Das Land Hessen ist dabei mit seinem Dialogverfahren an dieser Stelle ein positives Vorbild in Deutschland. In kleineren Bereichen der hessischen Gemeindeordnung und des Kommunalabgabengesetzes konnten Fortschritte erzielt werden; so wurden zum Beispiel die Möglichkeit der Online-Bekanntmachung oder der Online-Einladung zu Gremiensitzungen zugelassen und die Zuständigkeit für die Bearbeitung und Gewährung von Wohngeld neu geregelt, die bei insgesamt 50 Städten zu einem Wegfall dieser Aufgabe und nebenbei zu landeseinheitlichen Strukturen führte.

Auch die neue hessische Landesregierung will dieses Verfahren weiterführen. Im Koalitionsvertrag von CDU und Grünen heißt es dazu: „Den institutionalisierten Austausch zwischen der Landesregierung und der kommunalen Familie wollen wir im Rahmen des Dialogverfahrens des Landes weiter fortsetzen. Ziel dieses Dialogs ist es unter anderem, aktuelle Herausforderungen der Kommunen zu erörtern, Hinweise und Anregungen im Hinblick auf Gesetzgebungs-, Verwaltungs- und Finanzierungsprozesse auszutauschen und mit den Kommunen gemeinsam für den Abbau bürokratischer Hürden zu ihrer Entlastung zu sorgen.“

Im Rahmen des Dialogverfahrens zwischen Ministerien und den kommunalen Spitzenverbänden ist einerseits die Überarbeitung und Streichung bestehender Standards zu untersuchen, andererseits ist auch für zukünftige Maßnahmen eine kritische Standardüberprüfung vorzunehmen. So sollen Vorschläge für Standardveränderungen im laufenden Prozess neuer Gesetze und Vorhaben der Landesregierung überprüft werden.

Eine Überprüfung ist dringend angezeigt, um Überregelungstendenzen, Fehlanreizen und der haushalts- wie personalpolitischen Überlastung der kommunalen Ebene zu begegnen.

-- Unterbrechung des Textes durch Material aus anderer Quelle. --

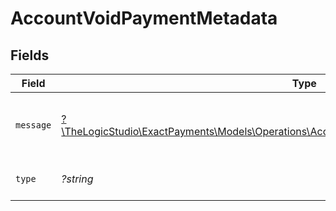 # AccountVoidPaymentMetadata


## Fields

| Field                                                                                                                                                              | Type                                                                                                                                                               | Required                                                                                                                                                           | Description                                                                                                                                                        | Example                                                                                                                                                            |
| ------------------------------------------------------------------------------------------------------------------------------------------------------------------ | ------------------------------------------------------------------------------------------------------------------------------------------------------------------ | ------------------------------------------------------------------------------------------------------------------------------------------------------------------ | ------------------------------------------------------------------------------------------------------------------------------------------------------------------ | ------------------------------------------------------------------------------------------------------------------------------------------------------------------ |
| `message`                                                                                                                                                          | [?\TheLogicStudio\ExactPayments\Models\Operations\AccountVoidPaymentPaymentsResponseMessage](../../models/operations/AccountVoidPaymentPaymentsResponseMessage.md) | :heavy_minus_sign:                                                                                                                                                 | Message explaining what type of error it is.                                                                                                                       |                                                                                                                                                                    |
| `type`                                                                                                                                                             | *?string*                                                                                                                                                          | :heavy_minus_sign:                                                                                                                                                 | It shows what type it is.                                                                                                                                          | api-error                                                                                                                                                          |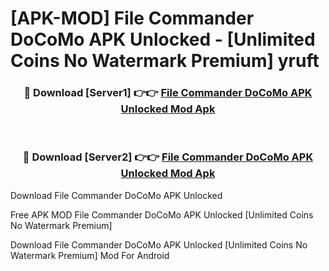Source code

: # [APK-MOD] File Commander DoCoMo APK Unlocked - [Unlimited Coins No Watermark Premium] yruft



<div align="center">
<h3>🔴 Download [Server1] 👉👉 <a href="https://momento.my/?title=File_Commander_DoCoMo_APK_Unlocked">File Commander DoCoMo APK Unlocked Mod Apk</a></h3><br>

<h3>🔴 Download [Server2] 👉👉 <a href="https://momento.my/?title=File_Commander_DoCoMo_APK_Unlocked">File Commander DoCoMo APK Unlocked Mod Apk</a></h3>
</div>



Download File Commander DoCoMo APK Unlocked 

Free APK MOD File Commander DoCoMo APK Unlocked [Unlimited Coins No Watermark Premium]

Download File Commander DoCoMo APK Unlocked [Unlimited Coins No Watermark Premium] Mod For Android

Es muss zukünftig bei der Standardsetzung darum gehen, die gesetzlich artikulierte Notwendigkeit vom tatsächlichen Bedarf zu unterscheiden. Die Kommunen in Nordrhein-Westfalen benötigen dringend den Abbau von Standards und mehr Freiheit bei der Erbringung von Leistungen für ihre Bürgerinnen und Bürger.

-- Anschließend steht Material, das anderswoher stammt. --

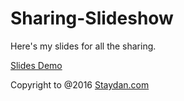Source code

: # Sharing-Slideshow

Here's my slides for all the sharing.

[Slides Demo](http://danielzhu.github.io/sharing-slide)


Copyright to @2016 [Staydan.com](http://staydan.com)
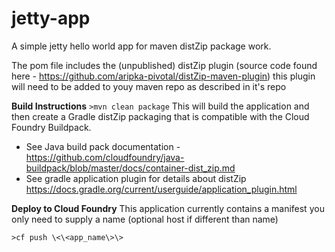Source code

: # jetty-app
A simple jetty hello world app for maven distZip package work.

The pom file includes the (unpublished) distZip plugin (source code found here - https://github.com/aripka-pivotal/distZip-maven-plugin) this plugin will need to be added to youy maven repo as described in it's repo

**Build Instructions**
`>mvn clean package`
This will build the application and then create a Gradle distZip packaging that is compatible with the Cloud Foundry Buildpack.
  - See Java build pack documentation - https://github.com/cloudfoundry/java-buildpack/blob/master/docs/container-dist_zip.md
  - See gradle application plugin for details about distZip  https://docs.gradle.org/current/userguide/application_plugin.html

**Deploy to Cloud Foundry**
This application currently contains a manifest you only need to supply a name (optional host if different than name)

`>cf push \<\<app_name\>\>`

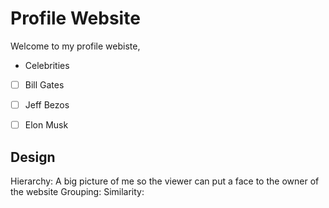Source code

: # Profile Website

Welcome to my profile webiste, 
<!-- enter your target audience after the comma above -->
- Celebrities  
<!-- make a bulleted list of 3 fictional visitors to your site. Include a few detials about them that could impact how you design for them. For each visitor, assign a task or goal they have for visiting your profile website -->
- [ ] Bill Gates 
- [ ] Jeff Bezos
- [ ] Elon Musk


      
## Design
Hierarchy: A big picture of me so the viewer can put a face to the owner of the website
Grouping: 
Similarity: 
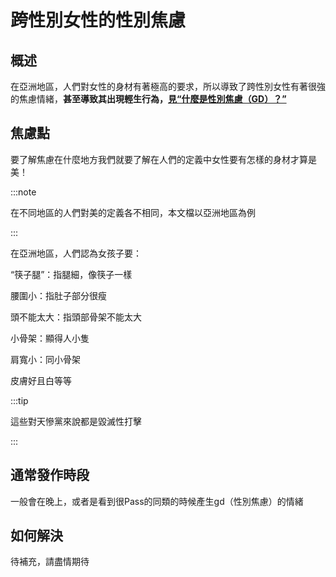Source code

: # 跨性別女性的性別焦慮

## 概述

在亞洲地區，人們對女性的身材有著極高的要求，所以導致了跨性別女性有著很強的焦慮情緒，**甚至導致其出現輕生行為，[見“什麼是性別焦慮（GD）？”](gd)**

## 焦慮點

要了解焦慮在什麼地方我們就要了解在人們的定義中女性要有怎樣的身材才算是美！

:::note

在不同地區的人們對美的定義各不相同，本文檔以亞洲地區為例

:::

在亞洲地區，人們認為女孩子要：

“筷子腿”：指腿細，像筷子一樣

腰圍小：指肚子部分很瘦

頭不能太大：指頭部骨架不能太大

小骨架：顯得人小隻

肩寬小：同小骨架

皮膚好且白等等

:::tip

這些對天慘黨來說都是毀滅性打擊

:::

## 通常發作時段

一般會在晚上，或者是看到很Pass的同類的時候產生gd（性別焦慮）的情緒

## 如何解決

待補充，請盡情期待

II. Der Landtag fordert die Landesregierung auf,
1. den Abbau unnötiger, kostenintensiver Standards zur Haushaltskonsolidierung anzugehen,
2. mit dem Dialogverfahren zwischen dem Land und den kommunalen Spitzenverbänden nach dem Vorbild Hessens ein institutionalisiertes Verfahren zur permanenten Hinterfragung von Standards zu etablieren. Ziel des Dialogverfahrens ist es, Standards abzubauen und Verwaltungsverfahren zu optimieren, um so die kommunalen Haushalte zu entlasten.
3. zukünftig bei allen Vorhaben in Abstimmung mit den kommunalen Spitzenverbänden vorab zu prüfen, ob der Nutzen bestimmter angedachter Maßnahmen in einem angemessenen Verhältnis zum Aufwand steht, um so den Aufbau neuer kostenträchtiger Standards für die Kommunen zu vermeiden.